▶ [Task statement]: Would you transcribe the records below from the line with "[奥运](奥运.md), [新加坡](新加坡.md), [澳大利亚](澳大利亚.md), [纪录](纪录.md)" to the line with "## Conclusion", ends included, exactly and with nothing more, leaving the pictures out?

[Stored data]

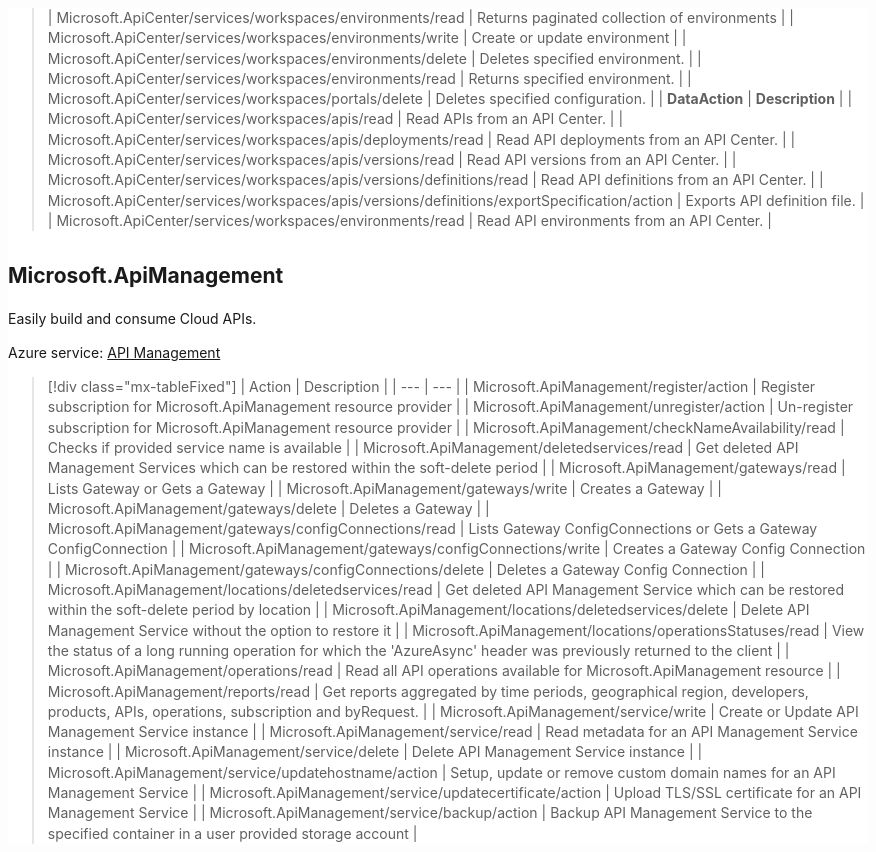 > | Microsoft.ApiCenter/services/workspaces/environments/read | Returns paginated collection of environments |
> | Microsoft.ApiCenter/services/workspaces/environments/write | Create or update environment |
> | Microsoft.ApiCenter/services/workspaces/environments/delete | Deletes specified environment. |
> | Microsoft.ApiCenter/services/workspaces/environments/read | Returns specified environment. |
> | Microsoft.ApiCenter/services/workspaces/portals/delete | Deletes specified configuration. |
> | **DataAction** | **Description** |
> | Microsoft.ApiCenter/services/workspaces/apis/read | Read APIs from an API Center. |
> | Microsoft.ApiCenter/services/workspaces/apis/deployments/read | Read API deployments from an API Center. |
> | Microsoft.ApiCenter/services/workspaces/apis/versions/read | Read API versions from an API Center. |
> | Microsoft.ApiCenter/services/workspaces/apis/versions/definitions/read | Read API definitions from an API Center. |
> | Microsoft.ApiCenter/services/workspaces/apis/versions/definitions/exportSpecification/action | Exports API definition file. |
> | Microsoft.ApiCenter/services/workspaces/environments/read | Read API environments from an API Center. |

## Microsoft.ApiManagement

Easily build and consume Cloud APIs.

Azure service: [API Management](/azure/api-management/)

> [!div class="mx-tableFixed"]
> | Action | Description |
> | --- | --- |
> | Microsoft.ApiManagement/register/action | Register subscription for Microsoft.ApiManagement resource provider |
> | Microsoft.ApiManagement/unregister/action | Un-register subscription for Microsoft.ApiManagement resource provider |
> | Microsoft.ApiManagement/checkNameAvailability/read | Checks if provided service name is available |
> | Microsoft.ApiManagement/deletedservices/read | Get deleted API Management Services which can be restored within the soft-delete period |
> | Microsoft.ApiManagement/gateways/read | Lists Gateway or Gets a Gateway |
> | Microsoft.ApiManagement/gateways/write | Creates a Gateway |
> | Microsoft.ApiManagement/gateways/delete | Deletes a Gateway |
> | Microsoft.ApiManagement/gateways/configConnections/read | Lists Gateway ConfigConnections or Gets a Gateway ConfigConnection |
> | Microsoft.ApiManagement/gateways/configConnections/write | Creates a Gateway Config Connection |
> | Microsoft.ApiManagement/gateways/configConnections/delete | Deletes a Gateway Config Connection |
> | Microsoft.ApiManagement/locations/deletedservices/read | Get deleted API Management Service which can be restored within the soft-delete period by location |
> | Microsoft.ApiManagement/locations/deletedservices/delete | Delete API Management Service without the option to restore it |
> | Microsoft.ApiManagement/locations/operationsStatuses/read | View the status of a long running operation for which the 'AzureAsync' header was previously returned to the client |
> | Microsoft.ApiManagement/operations/read | Read all API operations available for Microsoft.ApiManagement resource |
> | Microsoft.ApiManagement/reports/read | Get reports aggregated by time periods, geographical region, developers, products, APIs, operations, subscription and byRequest. |
> | Microsoft.ApiManagement/service/write | Create or Update API Management Service instance |
> | Microsoft.ApiManagement/service/read | Read metadata for an API Management Service instance |
> | Microsoft.ApiManagement/service/delete | Delete API Management Service instance |
> | Microsoft.ApiManagement/service/updatehostname/action | Setup, update or remove custom domain names for an API Management Service |
> | Microsoft.ApiManagement/service/updatecertificate/action | Upload TLS/SSL certificate for an API Management Service |
> | Microsoft.ApiManagement/service/backup/action | Backup API Management Service to the specified container in a user provided storage account |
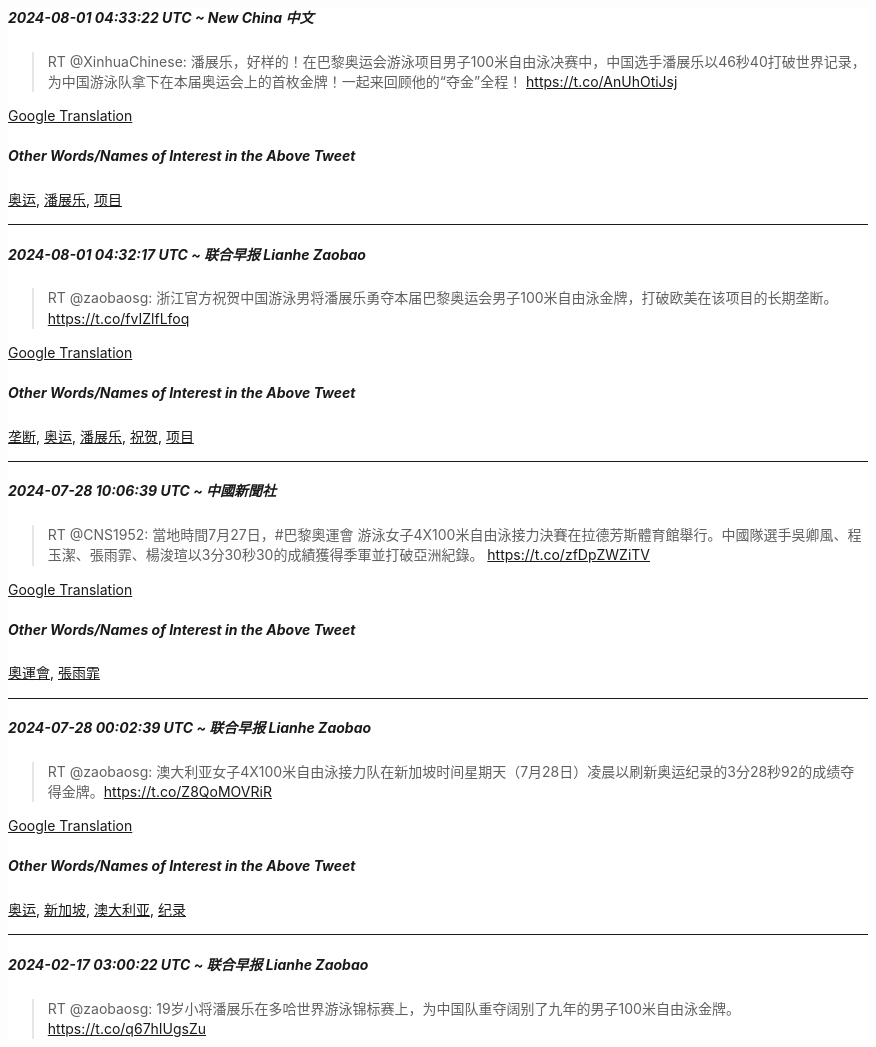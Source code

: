 ##### 2024-08-01 04:33:22 UTC ~ New China 中文
> RT @XinhuaChinese: 潘展乐，好样的！在巴黎奥运会游泳项目男子100米自由泳决赛中，中国选手潘展乐以46秒40打破世界记录，为中国游泳队拿下在本届奥运会上的首枚金牌！一起来回顾他的“夺金”全程！ https://t.co/AnUhOtiJsj

[Google Translation](https://translate.google.com/?hi=en&tab=TT&sl=zh-CN&tl=en&op=translate&text=RT+%40XinhuaChinese%3A+%E6%BD%98%E5%B1%95%E4%B9%90%EF%BC%8C%E5%A5%BD%E6%A0%B7%E7%9A%84%EF%BC%81%E5%9C%A8%E5%B7%B4%E9%BB%8E%E5%A5%A5%E8%BF%90%E4%BC%9A%E6%B8%B8%E6%B3%B3%E9%A1%B9%E7%9B%AE%E7%94%B7%E5%AD%90100%E7%B1%B3%E8%87%AA%E7%94%B1%E6%B3%B3%E5%86%B3%E8%B5%9B%E4%B8%AD%EF%BC%8C%E4%B8%AD%E5%9B%BD%E9%80%89%E6%89%8B%E6%BD%98%E5%B1%95%E4%B9%90%E4%BB%A546%E7%A7%9240%E6%89%93%E7%A0%B4%E4%B8%96%E7%95%8C%E8%AE%B0%E5%BD%95%EF%BC%8C%E4%B8%BA%E4%B8%AD%E5%9B%BD%E6%B8%B8%E6%B3%B3%E9%98%9F%E6%8B%BF%E4%B8%8B%E5%9C%A8%E6%9C%AC%E5%B1%8A%E5%A5%A5%E8%BF%90%E4%BC%9A%E4%B8%8A%E7%9A%84%E9%A6%96%E6%9E%9A%E9%87%91%E7%89%8C%EF%BC%81%E4%B8%80%E8%B5%B7%E6%9D%A5%E5%9B%9E%E9%A1%BE%E4%BB%96%E7%9A%84%E2%80%9C%E5%A4%BA%E9%87%91%E2%80%9D%E5%85%A8%E7%A8%8B%EF%BC%81+https%3A%2F%2Ft.co%2FAnUhOtiJsj)
##### Other Words/Names of Interest in the Above Tweet
[奥运](奥运.md), [潘展乐](潘展乐.md), [项目](项目.md)
___
##### 2024-08-01 04:32:17 UTC ~ 联合早报 Lianhe Zaobao
> RT @zaobaosg: 浙江官方祝贺中国游泳男将潘展乐勇夺本届巴黎奥运会男子100米自由泳金牌，打破欧美在该项目的长期垄断。  https://t.co/fvIZlfLfoq

[Google Translation](https://translate.google.com/?hi=en&tab=TT&sl=zh-CN&tl=en&op=translate&text=RT+%40zaobaosg%3A+%E6%B5%99%E6%B1%9F%E5%AE%98%E6%96%B9%E7%A5%9D%E8%B4%BA%E4%B8%AD%E5%9B%BD%E6%B8%B8%E6%B3%B3%E7%94%B7%E5%B0%86%E6%BD%98%E5%B1%95%E4%B9%90%E5%8B%87%E5%A4%BA%E6%9C%AC%E5%B1%8A%E5%B7%B4%E9%BB%8E%E5%A5%A5%E8%BF%90%E4%BC%9A%E7%94%B7%E5%AD%90100%E7%B1%B3%E8%87%AA%E7%94%B1%E6%B3%B3%E9%87%91%E7%89%8C%EF%BC%8C%E6%89%93%E7%A0%B4%E6%AC%A7%E7%BE%8E%E5%9C%A8%E8%AF%A5%E9%A1%B9%E7%9B%AE%E7%9A%84%E9%95%BF%E6%9C%9F%E5%9E%84%E6%96%AD%E3%80%82++https%3A%2F%2Ft.co%2FfvIZlfLfoq)
##### Other Words/Names of Interest in the Above Tweet
[垄断](垄断.md), [奥运](奥运.md), [潘展乐](潘展乐.md), [祝贺](祝贺.md), [项目](项目.md)
___
##### 2024-07-28 10:06:39 UTC ~ 中國新聞社
> RT @CNS1952: 當地時間7月27日，#巴黎奧運會 游泳女子4X100米自由泳接力決賽在拉德芳斯體育館舉行。中國隊選手吳卿風、程玉潔、張雨霏、楊浚瑄以3分30秒30的成績獲得季軍並打破亞洲紀錄。 https://t.co/zfDpZWZiTV

[Google Translation](https://translate.google.com/?hi=en&tab=TT&sl=zh-CN&tl=en&op=translate&text=RT+%40CNS1952%3A+%E7%95%B6%E5%9C%B0%E6%99%82%E9%96%937%E6%9C%8827%E6%97%A5%EF%BC%8C%23%E5%B7%B4%E9%BB%8E%E5%A5%A7%E9%81%8B%E6%9C%83+%E6%B8%B8%E6%B3%B3%E5%A5%B3%E5%AD%904X100%E7%B1%B3%E8%87%AA%E7%94%B1%E6%B3%B3%E6%8E%A5%E5%8A%9B%E6%B1%BA%E8%B3%BD%E5%9C%A8%E6%8B%89%E5%BE%B7%E8%8A%B3%E6%96%AF%E9%AB%94%E8%82%B2%E9%A4%A8%E8%88%89%E8%A1%8C%E3%80%82%E4%B8%AD%E5%9C%8B%E9%9A%8A%E9%81%B8%E6%89%8B%E5%90%B3%E5%8D%BF%E9%A2%A8%E3%80%81%E7%A8%8B%E7%8E%89%E6%BD%94%E3%80%81%E5%BC%B5%E9%9B%A8%E9%9C%8F%E3%80%81%E6%A5%8A%E6%B5%9A%E7%91%84%E4%BB%A53%E5%88%8630%E7%A7%9230%E7%9A%84%E6%88%90%E7%B8%BE%E7%8D%B2%E5%BE%97%E5%AD%A3%E8%BB%8D%E4%B8%A6%E6%89%93%E7%A0%B4%E4%BA%9E%E6%B4%B2%E7%B4%80%E9%8C%84%E3%80%82+https%3A%2F%2Ft.co%2FzfDpZWZiTV)
##### Other Words/Names of Interest in the Above Tweet
[奧運會](奧運會.md), [張雨霏](張雨霏.md)
___
##### 2024-07-28 00:02:39 UTC ~ 联合早报 Lianhe Zaobao
> RT @zaobaosg: 澳大利亚女子4X100米自由泳接力队在新加坡时间星期天（7月28日）凌晨以刷新奥运纪录的3分28秒92的成绩夺得金牌。https://t.co/Z8QoMOVRiR

[Google Translation](https://translate.google.com/?hi=en&tab=TT&sl=zh-CN&tl=en&op=translate&text=RT+%40zaobaosg%3A+%E6%BE%B3%E5%A4%A7%E5%88%A9%E4%BA%9A%E5%A5%B3%E5%AD%904X100%E7%B1%B3%E8%87%AA%E7%94%B1%E6%B3%B3%E6%8E%A5%E5%8A%9B%E9%98%9F%E5%9C%A8%E6%96%B0%E5%8A%A0%E5%9D%A1%E6%97%B6%E9%97%B4%E6%98%9F%E6%9C%9F%E5%A4%A9%EF%BC%887%E6%9C%8828%E6%97%A5%EF%BC%89%E5%87%8C%E6%99%A8%E4%BB%A5%E5%88%B7%E6%96%B0%E5%A5%A5%E8%BF%90%E7%BA%AA%E5%BD%95%E7%9A%843%E5%88%8628%E7%A7%9292%E7%9A%84%E6%88%90%E7%BB%A9%E5%A4%BA%E5%BE%97%E9%87%91%E7%89%8C%E3%80%82https%3A%2F%2Ft.co%2FZ8QoMOVRiR)
##### Other Words/Names of Interest in the Above Tweet
[奥运](奥运.md), [新加坡](新加坡.md), [澳大利亚](澳大利亚.md), [纪录](纪录.md)
___
##### 2024-02-17 03:00:22 UTC ~ 联合早报 Lianhe Zaobao
> RT @zaobaosg: 19岁小将潘展乐在多哈世界游泳锦标赛上，为中国队重夺阔别了九年的男子100米自由泳金牌。 https://t.co/q67hIUgsZu
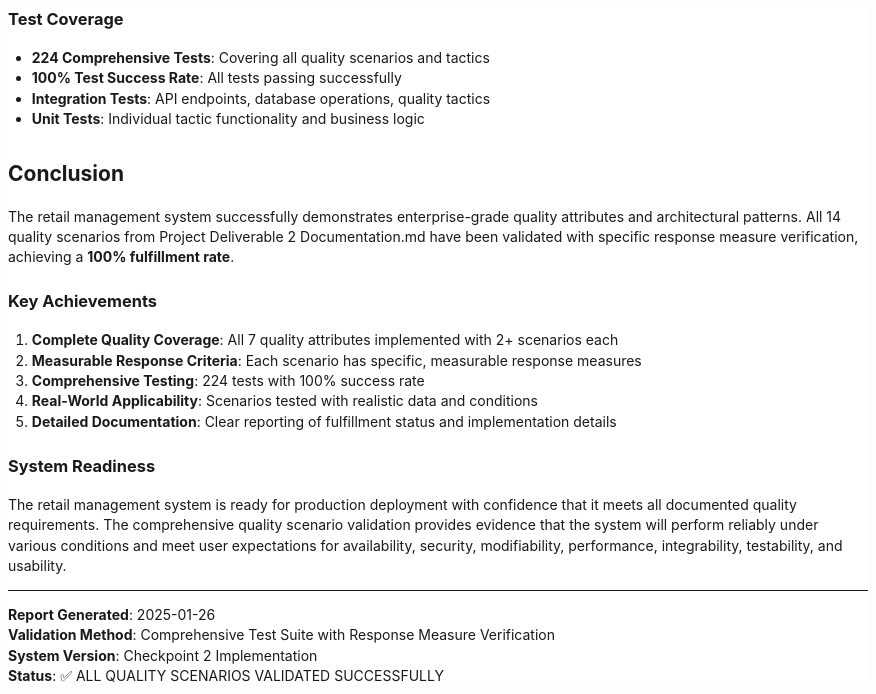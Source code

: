 ### Test Coverage
- **224 Comprehensive Tests**: Covering all quality scenarios and tactics
- **100% Test Success Rate**: All tests passing successfully
- **Integration Tests**: API endpoints, database operations, quality tactics
- **Unit Tests**: Individual tactic functionality and business logic

## Conclusion

The retail management system successfully demonstrates enterprise-grade quality attributes and architectural patterns. All 14 quality scenarios from Project Deliverable 2 Documentation.md have been validated with specific response measure verification, achieving a **100% fulfillment rate**.

### Key Achievements

1. **Complete Quality Coverage**: All 7 quality attributes implemented with 2+ scenarios each
2. **Measurable Response Criteria**: Each scenario has specific, measurable response measures
3. **Comprehensive Testing**: 224 tests with 100% success rate
4. **Real-World Applicability**: Scenarios tested with realistic data and conditions
5. **Detailed Documentation**: Clear reporting of fulfillment status and implementation details

### System Readiness

The retail management system is ready for production deployment with confidence that it meets all documented quality requirements. The comprehensive quality scenario validation provides evidence that the system will perform reliably under various conditions and meet user expectations for availability, security, modifiability, performance, integrability, testability, and usability.

---

**Report Generated**: 2025-01-26  
**Validation Method**: Comprehensive Test Suite with Response Measure Verification  
**System Version**: Checkpoint 2 Implementation  
**Status**: ✅ ALL QUALITY SCENARIOS VALIDATED SUCCESSFULLY
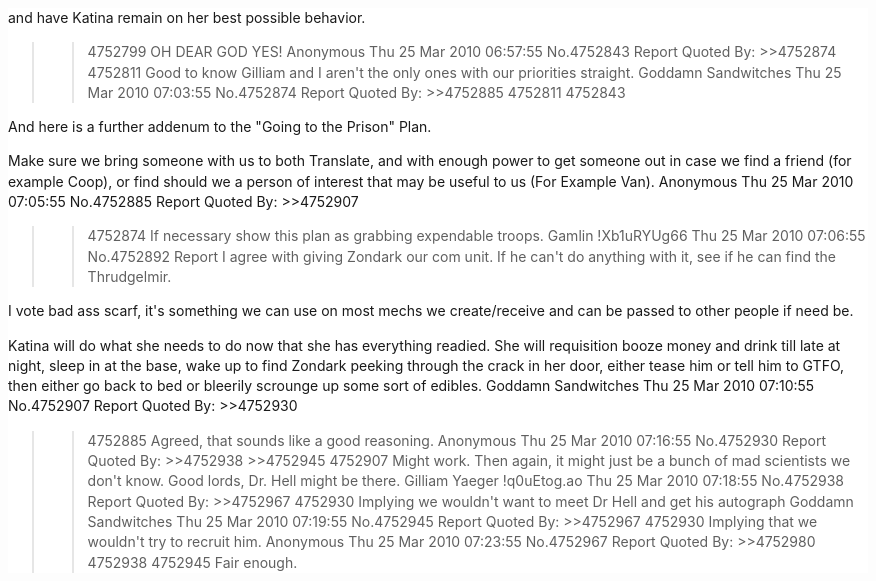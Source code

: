 and have Katina remain on her best possible behavior.

>>4752799
OH DEAR GOD YES!
Anonymous Thu 25 Mar 2010 06:57:55 No.4752843 Report
Quoted By: >>4752874
>>4752811
Good to know Gilliam and I aren't the only ones with our priorities straight.
Goddamn Sandwitches Thu 25 Mar 2010 07:03:55 No.4752874 Report
Quoted By: >>4752885
>>4752811
>>4752843

And here is a further addenum to the "Going to the Prison" Plan.

Make sure we bring someone with us to both Translate, and with enough power to get someone out in case we find a friend (for example Coop), or find should we a person of interest that may be useful to us (For Example Van).
Anonymous Thu 25 Mar 2010 07:05:55 No.4752885 Report
Quoted By: >>4752907
>>4752874
If necessary show this plan as grabbing expendable troops.
Gamlin !Xb1uRYUg66 Thu 25 Mar 2010 07:06:55 No.4752892 Report
I agree with giving Zondark our com unit. If he can't do anything with it, see if he can find the Thrudgelmir.

I vote bad ass scarf, it's something we can use on most mechs we create/receive and can be passed to other people if need be.

Katina will do what she needs to do now that she has everything readied. She will requisition booze money and drink till late at night, sleep in at the base, wake up to find Zondark peeking through the crack in her door, either tease him or tell him to GTFO, then either go back to bed or bleerily scrounge up some sort of edibles.
Goddamn Sandwitches Thu 25 Mar 2010 07:10:55 No.4752907 Report
Quoted By: >>4752930
>>4752885
Agreed, that sounds like a good reasoning.
Anonymous Thu 25 Mar 2010 07:16:55 No.4752930 Report
Quoted By: >>4752938 >>4752945
>>4752907
Might work. Then again, it might just be a bunch of mad scientists we don't know. Good lords, Dr. Hell might be there.
Gilliam Yaeger !q0uEtog.ao Thu 25 Mar 2010 07:18:55 No.4752938 Report
Quoted By: >>4752967
>>4752930
>Implying we wouldn't want to meet Dr Hell and get his autograph
Goddamn Sandwitches Thu 25 Mar 2010 07:19:55 No.4752945 Report
Quoted By: >>4752967
>>4752930
>Implying that we wouldn't try to recruit him.
Anonymous Thu 25 Mar 2010 07:23:55 No.4752967 Report
Quoted By: >>4752980
>>4752938
>>4752945
Fair enough.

▶ [Solution to this task]:
[奥运](奥运.md), [新加坡](新加坡.md), [澳大利亚](澳大利亚.md), [纪录](纪录.md)
___
##### 2024-02-17 03:00:22 UTC ~ 联合早报 Lianhe Zaobao
> RT @zaobaosg: 19岁小将潘展乐在多哈世界游泳锦标赛上，为中国队重夺阔别了九年的男子100米自由泳金牌。 https://t.co/q67hIUgsZu
Source code

: ### Test Coverage
- **224 Comprehensive Tests**: Covering all quality scenarios and tactics
- **100% Test Success Rate**: All tests passing successfully
- **Integration Tests**: API endpoints, database operations, quality tactics
- **Unit Tests**: Individual tactic functionality and business logic

## Conclusion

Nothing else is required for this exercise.